October is #CybersecurityAwareness Month. During this time, the FBI reminds everyone to #BeCyberAware! In honor of this recognition, today's Tech Tuesday report will focus on one of the most important things people can do to stay safe: Avoid the Click!
Welcome to the Oregon FBI’s Tech Tuesday segment. Today: Building a digital defense against the click.
You’ve heard it time and again – DON’T click on that link! Whether it came by text, email, or a social media post, that link could cause you endless grief.
That link is part of what’s called a phishing scam – phishing with a “ph”. Scam artists need you to click on the link so they can download malware onto your device or trick you into logging into what you think is a legitimate website. In seconds, you have now given them access to your phone or laptop AND the user ID and password to your bank account.
Why do you click? That part of the scam is called social engineering. The bad actor’s goal is to generate extreme fear or happiness in you – or maybe even just a strong sense of curiosity. He just needs you to act before you think.
For instance – you receive a text with a link claiming to be a video of you. It could be innocent enough (you were eating!) or distressing (you were caught naked or in an otherwise compromising act).
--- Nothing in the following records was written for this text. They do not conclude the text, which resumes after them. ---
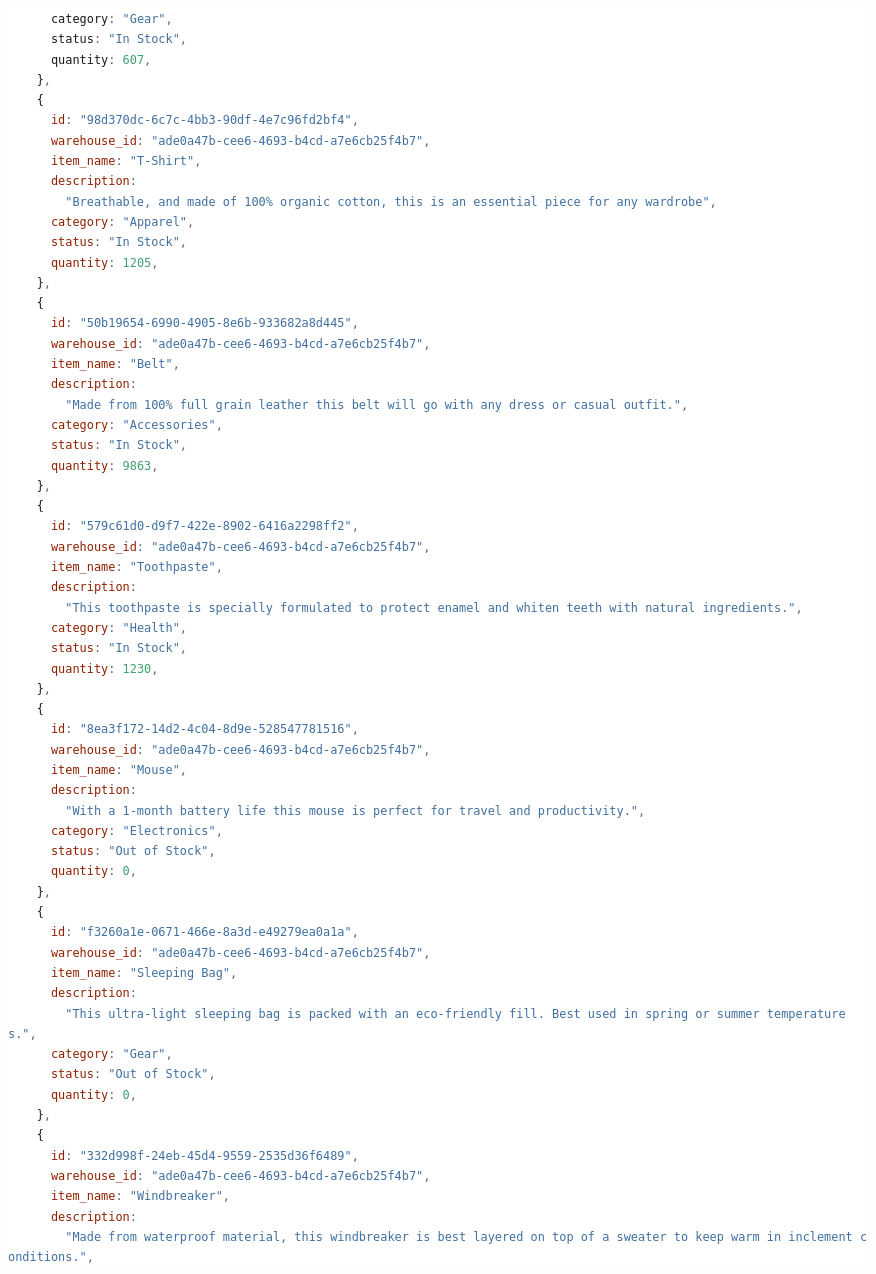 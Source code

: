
 ```js
      category: "Gear",
      status: "In Stock",
      quantity: 607,
    },
    {
      id: "98d370dc-6c7c-4bb3-90df-4e7c96fd2bf4",
      warehouse_id: "ade0a47b-cee6-4693-b4cd-a7e6cb25f4b7",
      item_name: "T-Shirt",
      description:
        "Breathable, and made of 100% organic cotton, this is an essential piece for any wardrobe",
      category: "Apparel",
      status: "In Stock",
      quantity: 1205,
    },
    {
      id: "50b19654-6990-4905-8e6b-933682a8d445",
      warehouse_id: "ade0a47b-cee6-4693-b4cd-a7e6cb25f4b7",
      item_name: "Belt",
      description:
        "Made from 100% full grain leather this belt will go with any dress or casual outfit.",
      category: "Accessories",
      status: "In Stock",
      quantity: 9863,
    },
    {
      id: "579c61d0-d9f7-422e-8902-6416a2298ff2",
      warehouse_id: "ade0a47b-cee6-4693-b4cd-a7e6cb25f4b7",
      item_name: "Toothpaste",
      description:
        "This toothpaste is specially formulated to protect enamel and whiten teeth with natural ingredients.",
      category: "Health",
      status: "In Stock",
      quantity: 1230,
    },
    {
      id: "8ea3f172-14d2-4c04-8d9e-528547781516",
      warehouse_id: "ade0a47b-cee6-4693-b4cd-a7e6cb25f4b7",
      item_name: "Mouse",
      description:
        "With a 1-month battery life this mouse is perfect for travel and productivity.",
      category: "Electronics",
      status: "Out of Stock",
      quantity: 0,
    },
    {
      id: "f3260a1e-0671-466e-8a3d-e49279ea0a1a",
      warehouse_id: "ade0a47b-cee6-4693-b4cd-a7e6cb25f4b7",
      item_name: "Sleeping Bag",
      description:
        "This ultra-light sleeping bag is packed with an eco-friendly fill. Best used in spring or summer temperatures.",
      category: "Gear",
      status: "Out of Stock",
      quantity: 0,
    },
    {
      id: "332d998f-24eb-45d4-9559-2535d36f6489",
      warehouse_id: "ade0a47b-cee6-4693-b4cd-a7e6cb25f4b7",
      item_name: "Windbreaker",
      description:
        "Made from waterproof material, this windbreaker is best layered on top of a sweater to keep warm in inclement conditions.",
```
You really, REALLY, want to see what that video shows. (See attached image.) Don’t fall for it and certainly don’t click!
Here are some helpful hints on how to stay safe, thanks to our partners at the Federal Communications Commission (FCC):
- Don’t respond to calls or texts from unknown or suspicious numbers.
- Never share your personal or financial information via email, by text message, or over the phone.
- Be cautious if you're being pressured to share any information or make a payment immediately.
- Remember that government agencies will never call you to ask for personal information or money.
- Most importantly – don’t click any links in a text message. If a friend sends you a text with a suspicious link that seems out of character, call them to make sure they weren't hacked.
If you are the victim of an online scam, you should report the incident to the FBI’s Internet Crime Complaint Center at [www.ic3.gov]www.ic3.gov or call your FBI local office.